2007 novel by Laura Joh Rowland

The Snow Empress is a 2007 mystery novel written by Laura Joh Rowland, set in the Genroku (AD 1688–1704) of historical Japan It is the 12th book in the Sano Ichirō series.

It combines a murder mystery with a portrayal of the strained, and often xenophobic relations between the Japanese rulers and the aboriginal inhabitants of Hokkaido, the Ainu (then called the Ezo).

==Plot summary==
The prologue begins in autumn of 1699, with the murder of an unidentified woman in Hokkaido, followed by the kidnapping of Sano Masahiro, son of the Shogun's Lord Chamberlain, Sano Ichiro, at the autumn festivities at the Zōjō Temple in Edo city.

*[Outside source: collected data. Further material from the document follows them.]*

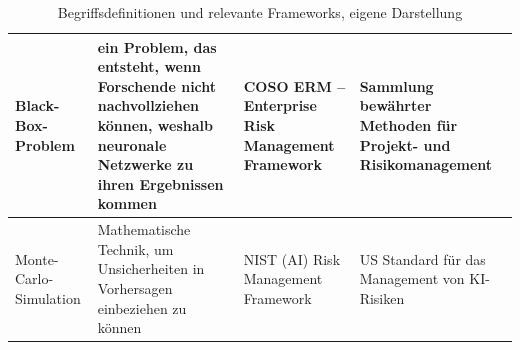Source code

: \begin{center}
\begin{table}[H]
\begin{tabular}{|p{2.5cm}|p{4.9cm}|p{2.5cm}|p{4.9cm}|}
            \hline
            Black-Box-Problem & ein Problem, das entsteht, wenn Forschende nicht nachvollziehen können, weshalb neuronale Netzwerke zu ihren Ergebnissen kommen \cite{rai_explainable_2020} & COSO ERM -- Enterprise Risk Management Framework & Sammlung bewährter Methoden für Projekt- und Risikomanagement \cite{COSO_2020} \\
            \hline
            Monte-Carlo-Simulation & Mathematische Technik, um Unsicherheiten in Vorhersagen einbeziehen zu können \cite{gleisner_risikoaggregation_2019} & NIST (AI) Risk Management Framework & US Standard für das Management von KI-Risiken \cite{NIST_2023} \\
            \hline
        \end{tabular}
         \caption{Begriffsdefinitionen und relevante Frameworks, eigene Darstellung}
    \label{fig:begriffsdefinitionen}
    \end{table}
\end{center}

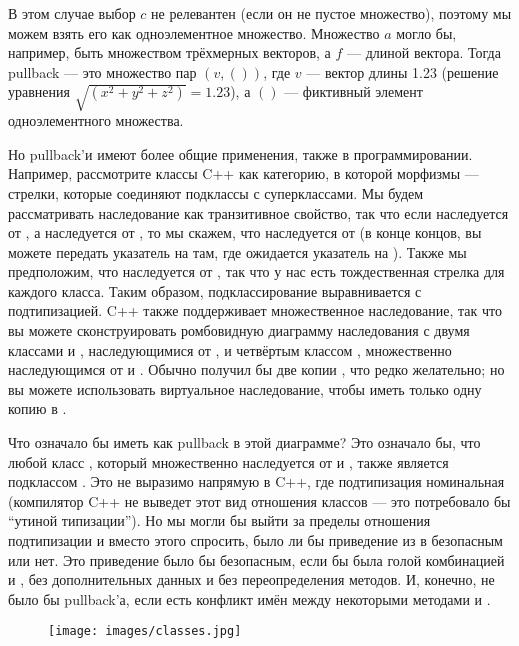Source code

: 
В этом случае выбор $c$ не релевантен (если он
не пустое множество), поэтому мы можем взять его как одноэлементное множество.
Множество $a$ могло бы, например, быть множеством трёхмерных векторов,
а $f$ --- длиной вектора. Тогда pullback --- это множество пар
$(v, ())$, где $v$ --- вектор длины 1.23 (решение
уравнения $\sqrt{(x^{2}+y^{2}+z^{2})} = 1.23$), а
$()$ --- фиктивный элемент одноэлементного множества.

Но pullback'и имеют более общие применения, также в программировании. Например,
рассмотрите классы C++ как категорию, в которой морфизмы ---
стрелки, которые соединяют подклассы с суперклассами. Мы будем рассматривать
наследование как транзитивное свойство, так что если  наследуется от , а 
наследуется от , то мы скажем, что  наследуется от  (в конце концов, вы
можете передать указатель на  там, где ожидается указатель на ). Также мы
предположим, что  наследуется от , так что у нас есть тождественная стрелка для каждого
класса. Таким образом, подклассирование выравнивается с подтипизацией. C++ также поддерживает
множественное наследование, так что вы можете сконструировать ромбовидную диаграмму наследования
с двумя классами  и , наследующимися от , и четвёртым классом ,
множественно наследующимся от  и . Обычно  получил бы две копии ,
что редко желательно; но вы можете использовать виртуальное наследование, чтобы иметь
только одну копию  в .

Что означало бы иметь  как pullback в этой диаграмме? Это означало бы,
что любой класс , который множественно наследуется от  и , также является
подклассом . Это не выразимо напрямую в C++, где подтипизация
номинальная (компилятор C++ не выведет этот вид отношения классов
--- это потребовало бы ``утиной типизации''). Но мы могли бы выйти
за пределы отношения подтипизации и вместо этого спросить, было ли бы приведение
из  в  безопасным или нет. Это приведение было бы безопасным, если бы  была
голой комбинацией  и , без дополнительных данных и без
переопределения методов. И, конечно, не было бы pullback'а, если
есть конфликт имён между некоторыми методами  и .

\begin{figure}[H]
  \centering
  \texttt{[image: images/classes.jpg]}
\end{figure}

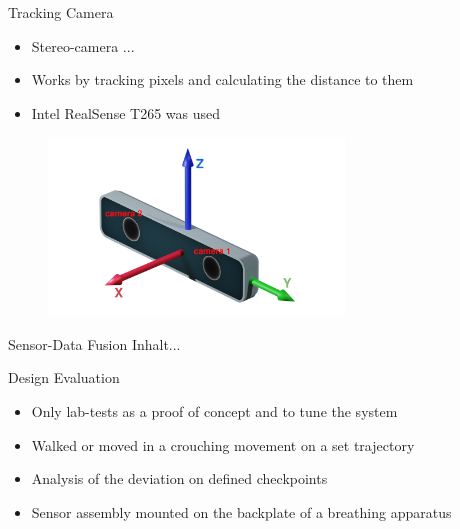 \documentclass[aspectratio=1609]{beamer}
\begin{document}
	\begin{frame}{Tracking Camera}
		\begin{itemize}
			\item Stereo-camera ...
			\item Works by tracking pixels and calculating the distance to them
			\item Intel RealSense T265 was used
		\end{itemize}
		\begin{figure}
			\centering
			\includegraphics[width=0.7\textwidth]{../Conference_Paper/realsense.png}
		\end{figure}
	\end{frame}
	
	\begin{frame}{Sensor-Data Fusion}
		Inhalt...
	\end{frame}
	
	\begin{frame}{Design Evaluation}
		\begin{itemize}
			\item Only lab-tests as a proof of concept and to tune the system
			\item Walked or moved in a crouching movement on a set trajectory
			\item Analysis of the deviation on defined checkpoints
			\item Sensor assembly mounted on the backplate of a breathing apparatus
		\end{itemize}
		
	\end{frame}
	
\end{document}
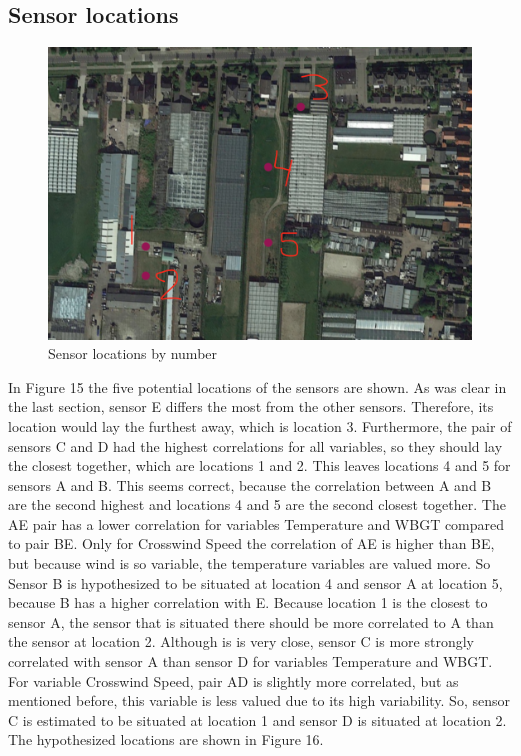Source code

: \documentclass{article}
\begin{document}
    \subsection{Sensor locations} 
        \begin{figure}[H]
            \includegraphics[width=\textwidth]{sensor_locations.png}
            \caption{Sensor locations by number}
        \end{figure}

        In Figure 15 the five potential locations of the sensors are shown. As was clear in the
        last section, sensor E differs the most from the other sensors. Therefore, its location 
        would lay the furthest away, which is location 3. Furthermore, the pair of 
        sensors C and D had the highest correlations for all variables, so they should lay the closest 
        together, which are locations 1 and 2. This leaves locations 4 and 5 for sensors A and B. This
        seems correct, because the correlation between A and B are the second highest and locations 4 and 
        5 are the second closest together. The AE pair has a lower correlation for variables Temperature 
        and WBGT compared to pair BE. Only for Crosswind Speed the correlation of AE is higher than 
        BE, but because wind is so variable, the temperature variables are valued more. So Sensor B
        is hypothesized to be situated at location 4 and sensor A at location 5, because B has a higher 
        correlation with E. Because location 1
        is the closest to sensor A, the sensor that is situated there should be more correlated to A
        than the sensor at location 2. Although is is very close, sensor C is more strongly correlated
        with sensor A than sensor D for variables Temperature and WBGT. For variable Crosswind Speed,
        pair AD is slightly more correlated, but as mentioned before, this variable is less valued 
        due to its high variability. So, sensor C is estimated to be situated at location 1 and 
        sensor D is situated at location 2. The hypothesized locations are shown in Figure 16.
\end{document}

Several months later, Sano is summoned by the shogun to undertake a mission. Lord Matsumae (松前矩広), who administers the country's northernmost domain, has failed to report to the capital as scheduled, and messengers despatched to Hokkaido have not returned. With tensions rising between Sano and his rival, Lord Matsudaira, the last thing Sano wants is to leave Edo, but Matsudaira produces the piece of a toy sword belonging to Masahiro: it seems Matsudaira's agents have sent Sano's son north, leaving him no choice but to go to Ezogashima.

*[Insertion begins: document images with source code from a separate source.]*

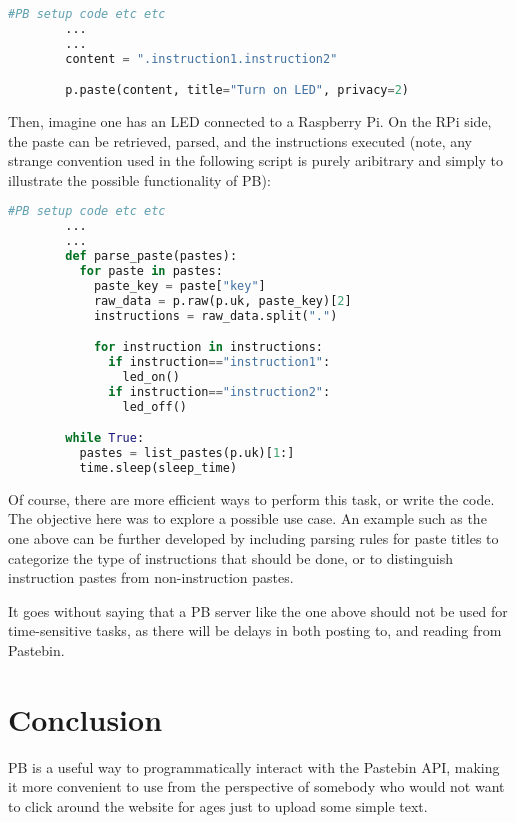 \documentclass[11pt, a4paper]{article}
\begin{document}
      \begin{lstlisting}[language=Python]
        #PB setup code etc etc
        ...
        ...
        content = ".instruction1.instruction2"

        p.paste(content, title="Turn on LED", privacy=2)
      \end{lstlisting}


      Then, imagine one has an LED connected to a Raspberry Pi. On the RPi side, the paste can be retrieved, parsed, and the instructions executed (note, any strange convention used in the following script is purely aribitrary and simply to illustrate the possible functionality of PB):


      \begin{lstlisting}[language=Python]
        #PB setup code etc etc
        ...
        ...
        def parse_paste(pastes):
          for paste in pastes:
            paste_key = paste["key"]
            raw_data = p.raw(p.uk, paste_key)[2]
            instructions = raw_data.split(".")

            for instruction in instructions:
              if instruction=="instruction1":
                led_on()
              if instruction=="instruction2":
                led_off()

        while True:
          pastes = list_pastes(p.uk)[1:]
          time.sleep(sleep_time)

      \end{lstlisting}


      Of course, there are more efficient ways to perform this task, or write the code. The objective here was to explore a possible use case. An example such as the one above can be further developed by including parsing rules for paste titles to categorize the type of instructions that should be done, or to distinguish instruction pastes from non-instruction pastes.

      It goes without saying that a PB server like the one above should not be used for time-sensitive tasks, as there will be delays in both posting to, and reading from Pastebin.

    \section{Conclusion}
      PB is a useful way to programmatically interact with the Pastebin API, making it more convenient to use from the perspective of somebody who would not want to click around the website for ages just to upload some simple text.
\end{document}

Left with little choice, Sano departs, accompanied by a small retinue, including his wife Reiko, his chief retainer Hirata (平田), and "The Rat", an Ezo migrant to Edo. Hirata had been training with an ancient martial arts mystic when he sensed Sano was in trouble. He also sensed that the attainment of the next level of mastery which had eluded him would be found in the mission.

The mission was almost over before it began when their ship was wrecked off the coast of Hokkaido. The survivors were found and sheltered by local natives who refer to themselves as the Ainu instead of the derisive term Ezo used by the Japanese. The Ainu were much spiritually closer to their natural world than the Japanese, and in there Hirata sensed the key to his breakthrough.

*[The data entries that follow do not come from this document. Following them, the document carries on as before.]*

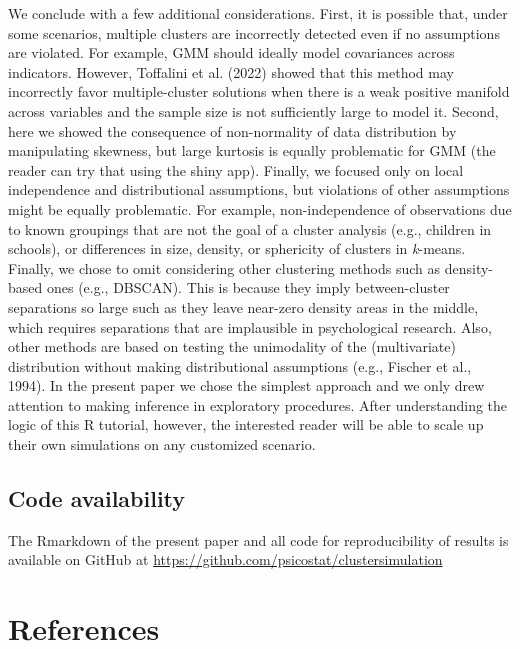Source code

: \documentclass[
  man,floatsintext]{apa7}
\begin{document}
We conclude with a few additional considerations. First, it is possible that, under some scenarios, multiple clusters are incorrectly detected even if no assumptions are violated. For example, GMM should ideally model covariances across indicators. However, Toffalini et al. (2022) showed that this method may incorrectly favor multiple-cluster solutions when there is a weak positive manifold across variables and the sample size is not sufficiently large to model it. Second, here we showed the consequence of non-normality of data distribution by manipulating skewness, but large kurtosis is equally problematic for GMM (the reader can try that using the shiny app). Finally, we focused only on local independence and distributional assumptions, but violations of other assumptions might be equally problematic. For example, non-independence of observations due to known groupings that are not the goal of a cluster analysis (e.g., children in schools), or differences in size, density, or sphericity of clusters in \emph{k}-means. Finally, we chose to omit considering other clustering methods such as density-based ones (e.g., DBSCAN). This is because they imply between-cluster separations so large such as they leave near-zero density areas in the middle, which requires separations that are implausible in psychological research.
Also, other methods are based on testing the unimodality of the (multivariate) distribution without making distributional assumptions (e.g., Fischer et al., 1994). In the present paper we chose the simplest approach and we only drew attention to making inference in exploratory procedures. After understanding the logic of this R tutorial, however, the interested reader will be able to scale up their own simulations on any customized scenario.

\hypertarget{code-availability}{%
\subsection{Code availability}\label{code-availability}}

The Rmarkdown of the present paper and all code for reproducibility of results is available on GitHub at \url{https://github.com/psicostat/clustersimulation}

\newpage

\hypertarget{references}{%
\section{References}\label{references}}
\end{document}
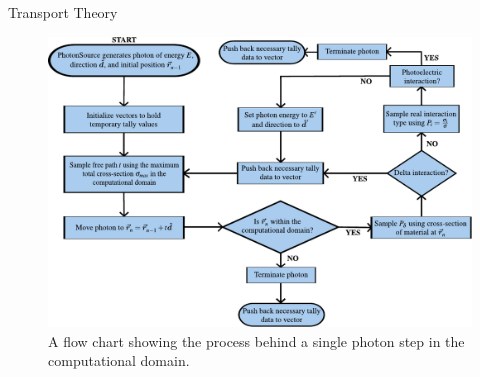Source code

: \documentclass[final]{beamer}
\newlength{\colwidth}
\begin{document}
\begin{frame}[t]
\begin{columns}[t]
\begin{column}{\colwidth}
  \begin{block}{Transport Theory}

    \begin{figure}
      \centering
      \includegraphics[width = 1.0\colwidth]{physics_engine_flow_chart.pdf}
      \caption{A flow chart showing the process behind a single photon step in the computational domain.}
    \end{figure}


\end{block}
\end{column}
\end{columns}
\end{frame}
\end{document}
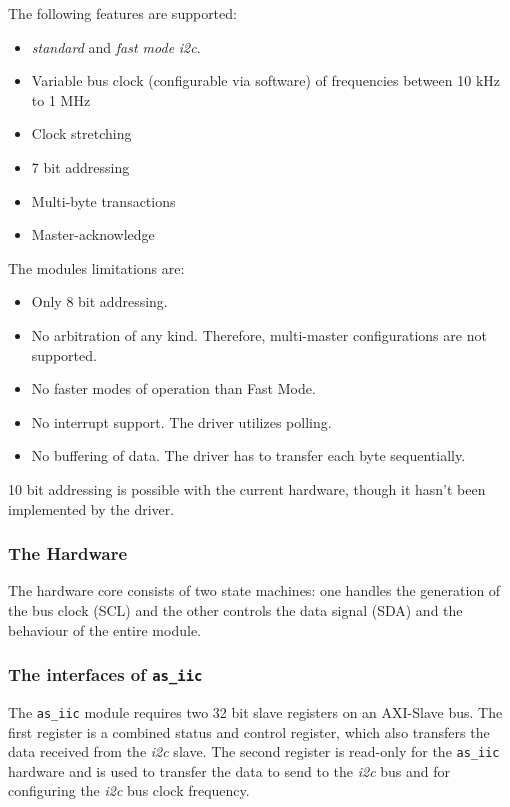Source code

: The following features are supported:

\begin{itemize}
	\item \textit{standard} and \textit{fast mode} \textit{i2c}.
	\item Variable bus clock (configurable via software) of frequencies between 10 kHz to 1 MHz
	\item Clock stretching
	\item 7 bit addressing
	\item Multi-byte transactions
	\item Master-acknowledge
\end{itemize}

\bigskip

The modules limitations are:

\begin{itemize}
	\item Only 8 bit addressing.
	\item No arbitration of any kind. Therefore, multi-master configurations are not supported.
	\item No faster modes of operation than Fast Mode.
	\item No interrupt support. The driver utilizes polling.
	\item No buffering of data. The driver has to transfer each byte sequentially.
\end{itemize}

10 bit addressing is possible with the current hardware, though it hasn't been implemented by the driver.

\subsubsection{The Hardware}

The hardware core consists of two state machines: one handles the generation of the bus clock (SCL) and the other controls the data signal (SDA) and the behaviour of the entire module.

\subsubsection*{The interfaces of \texttt{as\_iic}}

The \texttt{as\_iic} module requires two 32 bit slave registers on an AXI-Slave bus.
The first register is a combined status and control register, which also transfers the data received from the \textit{i2c} slave. 
The second register is read-only for the \texttt{as\_iic} hardware and is used to transfer the data to send to the \textit{i2c} bus and for configuring the \textit{i2c} bus clock frequency.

When Sano finally managed to get an audience with Lord Matsumae in his court at his castle in Fukuyama, he found the daimyō half-mad with grief at the unsolved murder of his favourite concubine, who was an Ainu native.

In order to locate and rescue his son, Sano agreed to investigate the murder to find the real culprit. He was simultaneously assisted and hindered by the daimyo's retainers, who on the one hand had little regard for the concubine for her perceived barbaric background, and on the other hand, desired their master's return to normalcy.

As the story developed, Sano and his friends got a first-hand glimpse on the little-known effects of the impacts and clashes of the "civilised" Japanese people intruding into the lives of the natives who were of very different backgrounds and views of the world.